Ethan Brown ’94 disrupts the agricultural and food industry selling plant-based alternatives that taste—and look—like meat.W
hen the hamburger was invented by the owners of a tiny lunch wagon in New Haven, Connecticut, in 1900, it’s fair to assume that spectrometers and electron microscopes weren’t part of the culinary creative process.
But if you visit the southern California research facility of Beyond Meat, the plant-based meat company founded in 2009 by Ethan Brown ’94, you’ll find those modern scientific instruments being employed in an attempt to perfect the taste and texture of a hamburger made from pea and other plant protein that is indistinguishable from a regular beef patty.
Beyond Meat’s products, particularly its signature Beyond Burger, are sweeping the alternative-meat market and helping to disrupt a traditional, animal-based meat industry worth
$1.4 trillion globally.
Last year, Beyond Meat became the toast of Wall Street when it blasted onto the scene with the best first-day initial public offering a major American company had seen in nearly 20 years. The stock started trading at $46 a share on the Nasdaq and soared 163% by the end of the day to $65.75 a share, jumping another 4% after hours. This blockbuster opening turned Brown, Beyond Meat’s founder and CEO, into an overnight business celebrity and arguably one of his generation’s most iconic environmental and animal rights advocates.
But founding the company, which enjoys the backing of prominent investors that range from Bill Gates to Leonardo DiCaprio, involved a grueling path of risk, doubt, trials and tribulations.
Humans and their more primitive ancestors have been eating animal protein for a couple of million years, and it has played a huge role not just in our evolutionary biology and brain development, but also in cultural and social constructs. From a marketing perspective, challenging such a deeply ingrained history required much more of consumers than asking them to switch to a new brand of coffee or adopt a new form of technology. The only way to get meat eaters to give vegan meat a try, Brown believes, is to replicate meat on a molecular level, not to offer a vegetarian substitute like a tofu burger.
“We’re hardwired to enjoy meat,” Brown explained to The Los Angeles Times in January. “So creating a veggie hot dog that nobody likes doesn’t do any good if they won’t eat it.
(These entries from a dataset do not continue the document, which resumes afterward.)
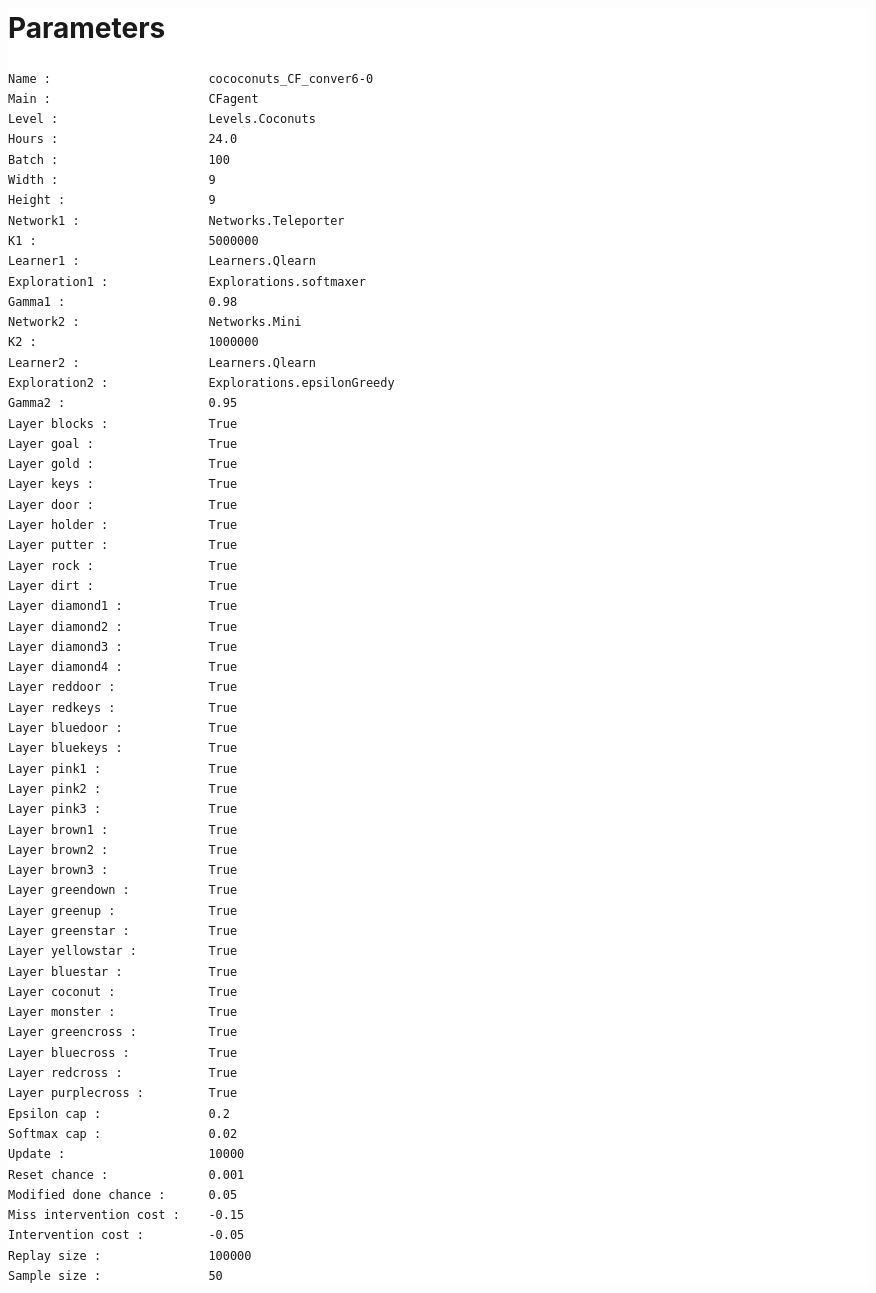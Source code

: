 
# Parameters

    Name :                      cococonuts_CF_conver6-0
    Main :                      CFagent
    Level :                     Levels.Coconuts
    Hours :                     24.0
    Batch :                     100
    Width :                     9
    Height :                    9
    Network1 :                  Networks.Teleporter
    K1 :                        5000000
    Learner1 :                  Learners.Qlearn
    Exploration1 :              Explorations.softmaxer
    Gamma1 :                    0.98
    Network2 :                  Networks.Mini
    K2 :                        1000000
    Learner2 :                  Learners.Qlearn
    Exploration2 :              Explorations.epsilonGreedy
    Gamma2 :                    0.95
    Layer blocks :              True
    Layer goal :                True
    Layer gold :                True
    Layer keys :                True
    Layer door :                True
    Layer holder :              True
    Layer putter :              True
    Layer rock :                True
    Layer dirt :                True
    Layer diamond1 :            True
    Layer diamond2 :            True
    Layer diamond3 :            True
    Layer diamond4 :            True
    Layer reddoor :             True
    Layer redkeys :             True
    Layer bluedoor :            True
    Layer bluekeys :            True
    Layer pink1 :               True
    Layer pink2 :               True
    Layer pink3 :               True
    Layer brown1 :              True
    Layer brown2 :              True
    Layer brown3 :              True
    Layer greendown :           True
    Layer greenup :             True
    Layer greenstar :           True
    Layer yellowstar :          True
    Layer bluestar :            True
    Layer coconut :             True
    Layer monster :             True
    Layer greencross :          True
    Layer bluecross :           True
    Layer redcross :            True
    Layer purplecross :         True
    Epsilon cap :               0.2
    Softmax cap :               0.02
    Update :                    10000
    Reset chance :              0.001
    Modified done chance :      0.05
    Miss intervention cost :    -0.15
    Intervention cost :         -0.05
    Replay size :               100000
    Sample size :               50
We have to create actual meat from plants so there’s no sacrifice and no tradeoff for people who love meat.”
Brown himself wasn’t always a vegan. He grew up loving meat and fast-food burger chains. But he also had a deep love for animals, bolstered by the dairy farm his father maintained as a hobby when Brown was a kid. By the time Brown was in his late 20s and working in the hydrogen fuel cell industry to help address climate change, he was no longer eating animals, and he had a seed of an idea that would lead to Beyond Meat years later: he wanted to create a plant-based McDonald’s.
Brown continued to successfully climb the corporate ladder within the green power sector for another seven or eight years, starting a small side business that involved importing textured soybeans from Taiwan and partnering with Whole Foods to offer a very early-phase, meat-alternative product.
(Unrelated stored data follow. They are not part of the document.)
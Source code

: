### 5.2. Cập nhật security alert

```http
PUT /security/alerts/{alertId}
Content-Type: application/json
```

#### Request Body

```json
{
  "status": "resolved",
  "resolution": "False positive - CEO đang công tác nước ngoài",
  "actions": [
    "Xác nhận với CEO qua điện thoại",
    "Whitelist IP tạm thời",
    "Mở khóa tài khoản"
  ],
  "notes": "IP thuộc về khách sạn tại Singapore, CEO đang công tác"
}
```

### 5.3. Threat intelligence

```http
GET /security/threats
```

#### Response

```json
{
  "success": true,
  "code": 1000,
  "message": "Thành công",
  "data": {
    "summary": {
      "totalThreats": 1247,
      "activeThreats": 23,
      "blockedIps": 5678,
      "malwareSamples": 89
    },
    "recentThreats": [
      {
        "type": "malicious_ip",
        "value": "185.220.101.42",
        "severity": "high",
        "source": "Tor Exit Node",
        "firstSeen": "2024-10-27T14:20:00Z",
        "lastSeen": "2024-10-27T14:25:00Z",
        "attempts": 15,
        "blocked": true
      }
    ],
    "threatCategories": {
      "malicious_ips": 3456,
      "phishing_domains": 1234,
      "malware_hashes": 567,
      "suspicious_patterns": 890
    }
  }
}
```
Despite having no background in science or any food training—he was a history and government double major at Conn, and went on to receive an MBA from Columbia University—Brown was convinced that the fundamental elements of animal muscle could be built from plant matter by extracting and combining amino acids, lipids, carbohydrates, trace minerals and water, all of which are found in plants. As Brown saw it, even though this would be done in a lab, it was a perfectly natural process.
“I figured, animals take plant matter, run it through their system and produce muscle,” Brown said, explaining his thinking in a 2017 NPR interview. “So why can’t we take plant matter and run it through a system in a lab to produce muscle? I wanted to know who in the scientific community was taking protein from plants and reorganizing it into the structure of muscle.”
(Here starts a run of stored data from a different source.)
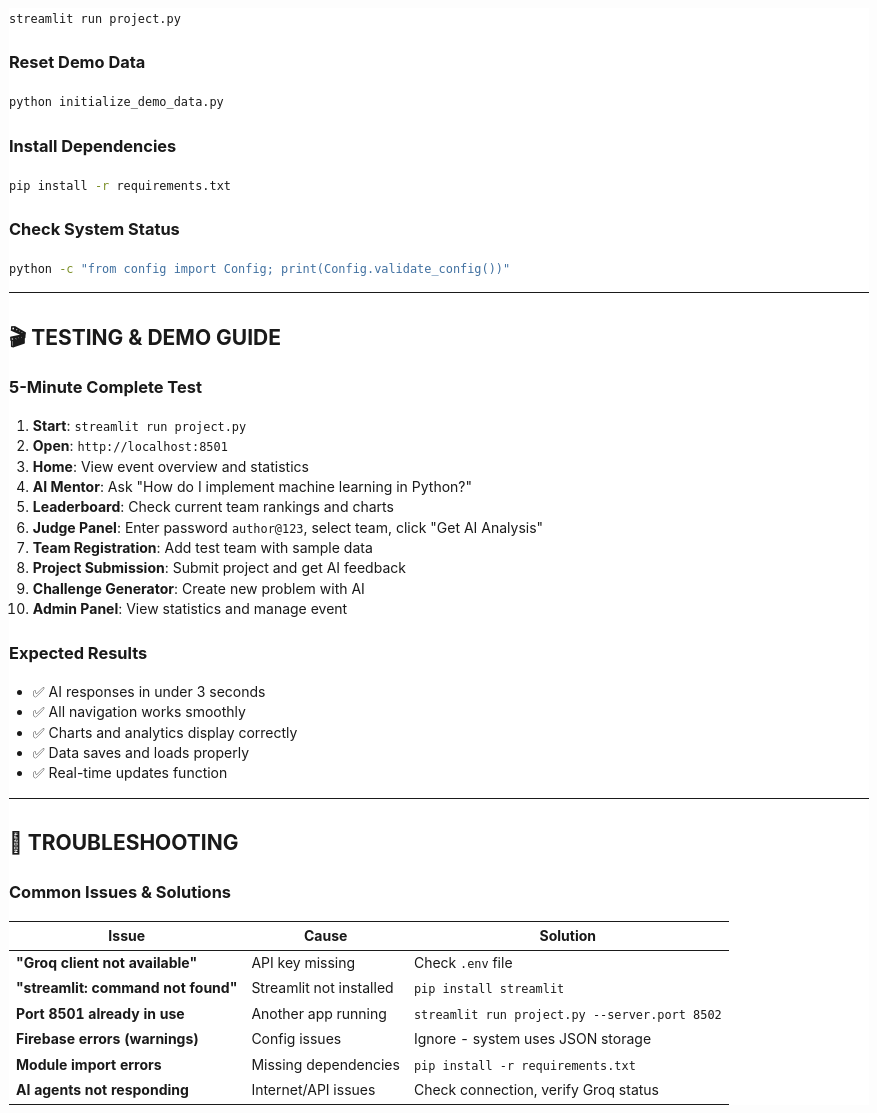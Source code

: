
 ```
streamlit run project.py
```

### **Reset Demo Data**
```bash
python initialize_demo_data.py
```

### **Install Dependencies**
```bash
pip install -r requirements.txt
```

### **Check System Status**
```bash
python -c "from config import Config; print(Config.validate_config())"
```

---

## 🎬 TESTING & DEMO GUIDE

### **5-Minute Complete Test**
1. **Start**: `streamlit run project.py`
2. **Open**: `http://localhost:8501`
3. **Home**: View event overview and statistics
4. **AI Mentor**: Ask "How do I implement machine learning in Python?"
5. **Leaderboard**: Check current team rankings and charts
6. **Judge Panel**: Enter password `author@123`, select team, click "Get AI Analysis"
7. **Team Registration**: Add test team with sample data
8. **Project Submission**: Submit project and get AI feedback
9. **Challenge Generator**: Create new problem with AI
10. **Admin Panel**: View statistics and manage event

### **Expected Results**
- ✅ AI responses in under 3 seconds
- ✅ All navigation works smoothly
- ✅ Charts and analytics display correctly
- ✅ Data saves and loads properly
- ✅ Real-time updates function

---

## 🚨 TROUBLESHOOTING

### **Common Issues & Solutions**

| Issue | Cause | Solution |
|-------|-------|----------|
| **"Groq client not available"** | API key missing | Check `.env` file |
| **"streamlit: command not found"** | Streamlit not installed | `pip install streamlit` |
| **Port 8501 already in use** | Another app running | `streamlit run project.py --server.port 8502` |
| **Firebase errors (warnings)** | Config issues | Ignore - system uses JSON storage |
| **Module import errors** | Missing dependencies | `pip install -r requirements.txt` |
| **AI agents not responding** | Internet/API issues | Check connection, verify Groq status |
One night, after his two young kids had gone to bed, Brown stumbled upon an academic paper on the internet written by two scientists at the University of Missouri who were experimenting with textured soybeans to create chicken-like meat by running it through a machine called an extruder, essentially a large, hybrid piece of equipment that functions as part food processor and part pressure cooker. The machine is also effective in restructuring the molecules in soybeans in a way that changes their texture.
This method isn’t new, but the researchers believed if they changed up some of the variables, like tinkering with temperature and pressure, adjusting moisture levels, and introducing different ingredients, they could achieve a texture and consistency that mimicked chicken meat. After a lot of trial and error, they had gotten pretty close, and they wrote about it for the scientific community.
Brown flew to Missouri, sampled the wares, and although he felt the synthesized meat wasn’t ready for market, he saw tremendous potential. He obtained the licensing for the technology in 2010 and then collaborated with the University of Maryland to do further grant-funded research to improve the product.